The CIEMPIESS TEST Corpus is considered a CIEMPIESS dataset because it only contains audio
from the same source of the first CIEMPIESS Corpus and it has the word "TEST" in its name, 
obviously because it is recommended for test purposes only.

-------------------------------------------------------------------------------------------------
BRIEF HISTORY
-------------------------------------------------------------------------------------------------

CIEMPIESS TEST belongs to the "CIEMPIESS" family of corpus for Speech Recognition in Mexican 
Spanish. The most distinguished member and founder of this family is The CIEMPIESS Corpus 
(LDC2015S07) published in 2015 by the Linguistic Data Consortium (LDC).

The CIEMPIESS TEST Corpus was created by the social service program "Desarrollo de Tecnologías
del Habla" of the "Facultad de Ingeniería" (FI) in the "Universidad Nacional Autónoma de 
México" (UNAM) between 2016 and 2018 by Carlos Daniel Hernández Mena, head of the program.

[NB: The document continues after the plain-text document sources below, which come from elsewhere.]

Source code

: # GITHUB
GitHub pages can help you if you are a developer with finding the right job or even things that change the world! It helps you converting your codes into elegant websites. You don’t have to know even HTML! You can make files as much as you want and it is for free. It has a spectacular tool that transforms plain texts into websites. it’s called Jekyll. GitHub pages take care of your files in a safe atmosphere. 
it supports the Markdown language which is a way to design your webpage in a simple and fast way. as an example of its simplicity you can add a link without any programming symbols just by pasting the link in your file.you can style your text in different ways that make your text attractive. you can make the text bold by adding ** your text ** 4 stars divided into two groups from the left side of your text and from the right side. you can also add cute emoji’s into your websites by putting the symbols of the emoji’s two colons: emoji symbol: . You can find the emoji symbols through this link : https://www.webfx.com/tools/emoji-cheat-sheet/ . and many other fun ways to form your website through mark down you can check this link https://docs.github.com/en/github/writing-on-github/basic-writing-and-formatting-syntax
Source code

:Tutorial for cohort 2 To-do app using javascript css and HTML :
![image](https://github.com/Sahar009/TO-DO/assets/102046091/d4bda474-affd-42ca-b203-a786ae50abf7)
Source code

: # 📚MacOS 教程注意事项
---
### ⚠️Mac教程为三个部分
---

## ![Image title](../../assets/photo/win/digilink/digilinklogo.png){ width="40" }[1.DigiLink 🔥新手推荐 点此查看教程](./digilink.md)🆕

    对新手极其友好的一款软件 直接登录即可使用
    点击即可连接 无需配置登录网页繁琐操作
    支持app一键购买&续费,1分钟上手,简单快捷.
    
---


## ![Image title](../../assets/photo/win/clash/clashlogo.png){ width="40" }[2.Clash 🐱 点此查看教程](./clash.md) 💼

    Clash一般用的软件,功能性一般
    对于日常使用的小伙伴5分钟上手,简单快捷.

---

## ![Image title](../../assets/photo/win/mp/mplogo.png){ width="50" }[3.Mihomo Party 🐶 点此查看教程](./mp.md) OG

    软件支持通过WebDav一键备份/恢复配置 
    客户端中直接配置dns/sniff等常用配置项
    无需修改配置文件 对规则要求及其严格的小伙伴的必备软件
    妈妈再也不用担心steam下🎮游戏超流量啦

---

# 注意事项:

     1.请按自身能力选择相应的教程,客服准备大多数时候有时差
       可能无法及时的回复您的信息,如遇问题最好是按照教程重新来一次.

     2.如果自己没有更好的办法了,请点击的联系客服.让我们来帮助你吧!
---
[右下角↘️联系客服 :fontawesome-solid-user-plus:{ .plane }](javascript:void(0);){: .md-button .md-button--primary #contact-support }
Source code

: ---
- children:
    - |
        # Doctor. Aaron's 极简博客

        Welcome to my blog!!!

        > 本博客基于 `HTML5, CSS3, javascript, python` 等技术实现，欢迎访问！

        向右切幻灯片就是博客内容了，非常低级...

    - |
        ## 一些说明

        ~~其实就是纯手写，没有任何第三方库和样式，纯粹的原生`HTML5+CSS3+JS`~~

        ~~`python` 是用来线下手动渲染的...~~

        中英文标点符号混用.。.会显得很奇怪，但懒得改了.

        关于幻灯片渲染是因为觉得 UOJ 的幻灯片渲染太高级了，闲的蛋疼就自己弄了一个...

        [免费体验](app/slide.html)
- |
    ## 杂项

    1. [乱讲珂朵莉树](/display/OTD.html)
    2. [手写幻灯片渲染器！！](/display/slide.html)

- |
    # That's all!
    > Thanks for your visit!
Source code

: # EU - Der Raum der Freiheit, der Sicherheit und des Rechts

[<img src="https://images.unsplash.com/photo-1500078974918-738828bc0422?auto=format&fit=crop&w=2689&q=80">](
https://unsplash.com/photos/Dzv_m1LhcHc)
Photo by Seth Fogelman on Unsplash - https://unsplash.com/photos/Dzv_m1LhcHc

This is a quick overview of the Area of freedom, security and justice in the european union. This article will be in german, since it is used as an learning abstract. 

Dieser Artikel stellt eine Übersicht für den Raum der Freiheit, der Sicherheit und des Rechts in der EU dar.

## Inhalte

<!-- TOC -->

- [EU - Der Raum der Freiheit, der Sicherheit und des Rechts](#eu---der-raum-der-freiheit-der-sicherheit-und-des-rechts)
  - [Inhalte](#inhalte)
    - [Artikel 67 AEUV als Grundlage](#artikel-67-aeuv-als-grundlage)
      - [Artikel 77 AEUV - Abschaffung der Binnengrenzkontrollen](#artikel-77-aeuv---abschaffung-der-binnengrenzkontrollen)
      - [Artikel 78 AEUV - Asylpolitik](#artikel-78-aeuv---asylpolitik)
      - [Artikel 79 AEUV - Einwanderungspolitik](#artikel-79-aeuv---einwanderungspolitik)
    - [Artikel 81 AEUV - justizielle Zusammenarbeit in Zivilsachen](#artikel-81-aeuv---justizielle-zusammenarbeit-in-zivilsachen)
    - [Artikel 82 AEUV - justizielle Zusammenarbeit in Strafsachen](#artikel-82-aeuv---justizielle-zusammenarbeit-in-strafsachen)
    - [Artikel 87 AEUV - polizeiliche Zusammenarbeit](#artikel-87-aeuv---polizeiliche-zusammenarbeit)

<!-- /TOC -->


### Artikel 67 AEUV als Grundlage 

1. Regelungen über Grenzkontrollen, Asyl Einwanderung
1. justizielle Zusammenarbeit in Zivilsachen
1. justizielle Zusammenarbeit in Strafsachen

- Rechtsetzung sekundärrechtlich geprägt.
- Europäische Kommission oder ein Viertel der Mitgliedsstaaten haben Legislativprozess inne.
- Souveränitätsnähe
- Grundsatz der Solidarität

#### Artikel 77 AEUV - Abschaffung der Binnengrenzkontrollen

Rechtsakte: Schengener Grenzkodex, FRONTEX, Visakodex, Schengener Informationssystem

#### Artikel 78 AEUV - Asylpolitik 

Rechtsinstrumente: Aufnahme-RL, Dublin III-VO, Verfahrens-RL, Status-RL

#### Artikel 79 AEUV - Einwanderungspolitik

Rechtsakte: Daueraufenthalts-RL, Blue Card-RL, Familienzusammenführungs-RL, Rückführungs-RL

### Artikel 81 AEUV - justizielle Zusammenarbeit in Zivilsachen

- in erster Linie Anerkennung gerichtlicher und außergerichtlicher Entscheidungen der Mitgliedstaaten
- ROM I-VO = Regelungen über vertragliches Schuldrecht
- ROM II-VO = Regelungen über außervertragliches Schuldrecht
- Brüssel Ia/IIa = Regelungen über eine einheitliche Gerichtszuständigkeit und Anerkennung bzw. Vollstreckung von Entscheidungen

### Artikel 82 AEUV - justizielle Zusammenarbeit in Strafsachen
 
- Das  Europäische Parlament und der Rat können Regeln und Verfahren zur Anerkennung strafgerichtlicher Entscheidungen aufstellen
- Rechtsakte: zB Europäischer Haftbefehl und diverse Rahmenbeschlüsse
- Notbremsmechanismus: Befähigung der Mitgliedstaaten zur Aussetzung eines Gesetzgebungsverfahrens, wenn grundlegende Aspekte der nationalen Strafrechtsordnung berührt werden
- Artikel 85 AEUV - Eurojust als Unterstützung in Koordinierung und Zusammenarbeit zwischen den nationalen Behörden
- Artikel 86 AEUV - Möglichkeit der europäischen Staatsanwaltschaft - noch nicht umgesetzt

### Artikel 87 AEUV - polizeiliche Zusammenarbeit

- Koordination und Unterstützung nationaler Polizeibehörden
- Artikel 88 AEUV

CIEMPIESS is the acronym for:

"Corpus de Investigación en Español de México del Posgrado de Ingeniería Eléctrica 
y Servicio Social".

The CIEMPIESS TEST is a Radio Corpus designed to test acoustic models of automatic speech 
recognition and it is made up by recordings of spontaneous conversations in Spanish between a 
radio moderator and his guests. Most of the speech in these conversations has the accent of 
Central Mexico.

All the recordings that constitute the CIEMPIESS TEST come from "RADIO-IUS" 
(http://www.derecho.unam.mx/cultura-juridica/radio.php) that is a radio station that belongs to 
UNAM and they were donated by Lic. Cesar Gabriel Alanis Merchand and Mtro. Ricardo Rojas Arevalo 
from the "Facultad de Derecho de la UNAM" with the condition that they are used for academic and 
research purposes only.

For more information and documentation see the CIEMPIESS-UNAM Project website at:

		             http://www.ciempiess.org/

-------------------------------------------------------------------------------------------------
CORPUS CHARACTERISTICS
-------------------------------------------------------------------------------------------------

The CIEMPIESS TEST (CT) Corpus has the following characteristics:

- The CT has a total of 3558 audio files of 10 male speakers and 10 female speakers. It has 
  a total duration of 8 hours and 8 minutes.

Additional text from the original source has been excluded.